According to DTEX, TraderTraitor is affiliated with the Third Bureau (or Department) of North Korea’s Reconnaissance General Bureau and is the most prolific of any of the Pyongyang hacking groups when it comes to cryptocurrency theft.
Attacks mounted by the threat actor have entailed leveraging job-themed lures or uploading malicious npm packages, and then approaching employees at target companies with a lucrative opportunity or asking them to collaborate on a GitHub project that would then lead to the execution of the rogue npm libraries.
“TraderTraitor has demonstrated a sustained interest in cloud-centric and cloud-adjacent attack surfaces, often with a final goal of compromising companies that are customers of cloud platforms rather than the platforms themselves,” cloud security firm Wiz said in a detailed report of TraderTraitor this week.
The attacks observed by Google Cloud targeted the respective organizations’ Google Cloud and Amazon Web Services (AWS) environments, paving the way for a downloader called GLASSCANNON that’s then used to serve backdoors like PLOTTWIST and MAZEWIRE that can establish connections with an attacker-controlled server.
In the incident involving the Google Cloud environment, the threat actors have been found to employ stolen credentials to interact remotely using Google Cloud CLI over an anonymous VPN service, carrying out extensive reconnaissance and credential theft activities. However, they were thwarted in their efforts due to the multi-factor authentication (MFA) configuration applied to the victim’s credentials.
“UNC4899 eventually determined the victim’s account had administrative privileges to the Google Cloud project and disabled the MFA requirements,” Google said. “After successfully gaining access to the targeted resources, they immediately re-enabled MFA to evade detection.”
The intrusion targeting the second victim’s AWS environment is said to have followed a similar playbook, only this time the attackers used long-term access keys obtained from an AWS credential file to interact remotely via AWS CLI.

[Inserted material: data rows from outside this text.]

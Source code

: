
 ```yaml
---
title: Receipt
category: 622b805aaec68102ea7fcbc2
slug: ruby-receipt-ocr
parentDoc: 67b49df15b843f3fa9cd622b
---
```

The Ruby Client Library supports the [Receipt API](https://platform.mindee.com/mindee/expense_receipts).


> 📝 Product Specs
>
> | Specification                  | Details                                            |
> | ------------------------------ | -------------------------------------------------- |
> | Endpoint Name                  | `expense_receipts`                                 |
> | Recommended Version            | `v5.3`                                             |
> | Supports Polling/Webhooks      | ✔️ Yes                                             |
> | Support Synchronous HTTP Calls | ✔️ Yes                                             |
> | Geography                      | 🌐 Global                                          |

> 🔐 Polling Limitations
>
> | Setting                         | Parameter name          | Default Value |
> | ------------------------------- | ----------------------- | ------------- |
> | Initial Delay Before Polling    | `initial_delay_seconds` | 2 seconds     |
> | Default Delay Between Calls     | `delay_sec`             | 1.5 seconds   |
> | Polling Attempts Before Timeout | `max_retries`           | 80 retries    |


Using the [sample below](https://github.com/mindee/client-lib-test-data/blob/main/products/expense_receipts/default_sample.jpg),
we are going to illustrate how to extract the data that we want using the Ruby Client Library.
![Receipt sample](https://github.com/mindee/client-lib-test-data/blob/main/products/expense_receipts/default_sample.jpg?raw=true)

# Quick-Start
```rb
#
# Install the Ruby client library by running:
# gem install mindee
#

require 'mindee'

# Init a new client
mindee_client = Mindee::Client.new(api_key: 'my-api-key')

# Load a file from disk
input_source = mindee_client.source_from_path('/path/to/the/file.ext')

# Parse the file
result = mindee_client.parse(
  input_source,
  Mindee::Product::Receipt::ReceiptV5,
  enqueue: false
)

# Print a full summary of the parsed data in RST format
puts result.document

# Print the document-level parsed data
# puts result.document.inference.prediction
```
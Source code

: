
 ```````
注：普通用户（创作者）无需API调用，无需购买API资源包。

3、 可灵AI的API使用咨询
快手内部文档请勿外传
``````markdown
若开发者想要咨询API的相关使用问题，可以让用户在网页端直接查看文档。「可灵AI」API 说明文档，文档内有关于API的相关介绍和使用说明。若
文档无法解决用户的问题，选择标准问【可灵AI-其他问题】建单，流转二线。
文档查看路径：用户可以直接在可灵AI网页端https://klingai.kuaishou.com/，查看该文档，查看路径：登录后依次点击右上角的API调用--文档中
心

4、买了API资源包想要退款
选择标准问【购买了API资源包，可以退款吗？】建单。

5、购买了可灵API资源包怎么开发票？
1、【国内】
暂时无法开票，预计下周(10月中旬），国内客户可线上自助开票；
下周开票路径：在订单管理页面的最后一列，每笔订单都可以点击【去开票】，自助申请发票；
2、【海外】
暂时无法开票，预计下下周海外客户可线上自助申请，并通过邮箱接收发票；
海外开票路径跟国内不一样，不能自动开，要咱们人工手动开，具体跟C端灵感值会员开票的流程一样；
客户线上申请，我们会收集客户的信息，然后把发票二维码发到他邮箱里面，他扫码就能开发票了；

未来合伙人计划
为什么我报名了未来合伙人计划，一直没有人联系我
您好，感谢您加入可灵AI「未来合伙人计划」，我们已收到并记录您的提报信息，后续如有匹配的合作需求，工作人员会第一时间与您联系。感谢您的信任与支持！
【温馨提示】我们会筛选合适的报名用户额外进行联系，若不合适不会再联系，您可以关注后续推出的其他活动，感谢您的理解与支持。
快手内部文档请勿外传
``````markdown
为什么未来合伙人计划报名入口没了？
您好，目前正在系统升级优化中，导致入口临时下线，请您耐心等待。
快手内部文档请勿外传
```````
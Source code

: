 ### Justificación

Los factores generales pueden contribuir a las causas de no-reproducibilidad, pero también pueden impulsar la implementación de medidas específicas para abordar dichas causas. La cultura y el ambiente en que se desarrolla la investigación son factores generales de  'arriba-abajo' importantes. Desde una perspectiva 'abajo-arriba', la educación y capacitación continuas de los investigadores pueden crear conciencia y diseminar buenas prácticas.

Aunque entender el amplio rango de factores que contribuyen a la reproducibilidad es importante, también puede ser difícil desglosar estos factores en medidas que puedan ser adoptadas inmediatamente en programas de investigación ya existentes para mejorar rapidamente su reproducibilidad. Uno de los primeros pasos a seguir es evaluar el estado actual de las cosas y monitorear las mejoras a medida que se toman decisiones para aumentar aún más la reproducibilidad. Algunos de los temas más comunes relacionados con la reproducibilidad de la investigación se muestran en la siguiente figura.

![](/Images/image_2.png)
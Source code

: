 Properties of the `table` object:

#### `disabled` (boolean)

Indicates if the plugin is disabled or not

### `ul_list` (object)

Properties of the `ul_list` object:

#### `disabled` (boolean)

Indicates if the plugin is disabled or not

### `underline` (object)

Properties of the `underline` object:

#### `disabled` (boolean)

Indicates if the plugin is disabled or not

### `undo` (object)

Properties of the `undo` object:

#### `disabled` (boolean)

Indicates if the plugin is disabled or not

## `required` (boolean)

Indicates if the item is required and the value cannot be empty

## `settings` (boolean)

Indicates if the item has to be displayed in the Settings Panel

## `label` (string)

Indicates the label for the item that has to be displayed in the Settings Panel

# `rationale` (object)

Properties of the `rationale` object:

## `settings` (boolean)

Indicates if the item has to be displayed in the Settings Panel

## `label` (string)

Although the threat actors ran into access control roadblocks that prevented them from performing any sensitive actions, Google said it found evidence that likely indicated the theft of the user’s session cookies. These cookies were then used to identify relevant CloudFront configurations and S3 buckets.
undefined
UNC4899 “leveraged the inherent administrative permissions applied to their access to upload and replace existing JavaScript files with those containing malicious code, which were designed to manipulate cryptocurrency functions and trigger a transaction with the cryptocurrency wallet of a target organization,” Google said.
The attacks, in both cases, ended with the threat actors successfully withdrawing several million worth of cryptocurrency, the company added.
The development comes as Sonatype said it flagged and blocked 234 unique malware npm and PyPI packages attributed to North Korea’s Lazarus Group between January and July 2025. Some of these libraries are configured to drop a known credential stealer referred to as BeaverTail, which is associated with a long-running campaign dubbed Contagious Interview.
“These packages mimic popular developer tools but function as espionage implants, designed to steal secrets, profile hosts, and open persistent backdoors into critical infrastructure,” the software supply chain security firm said. “The surge of activity in H1 2025 demonstrates a strategic pivot: Lazarus is now embedding malware directly into open source package registries, namely npm and PyPI, at an alarming rate.”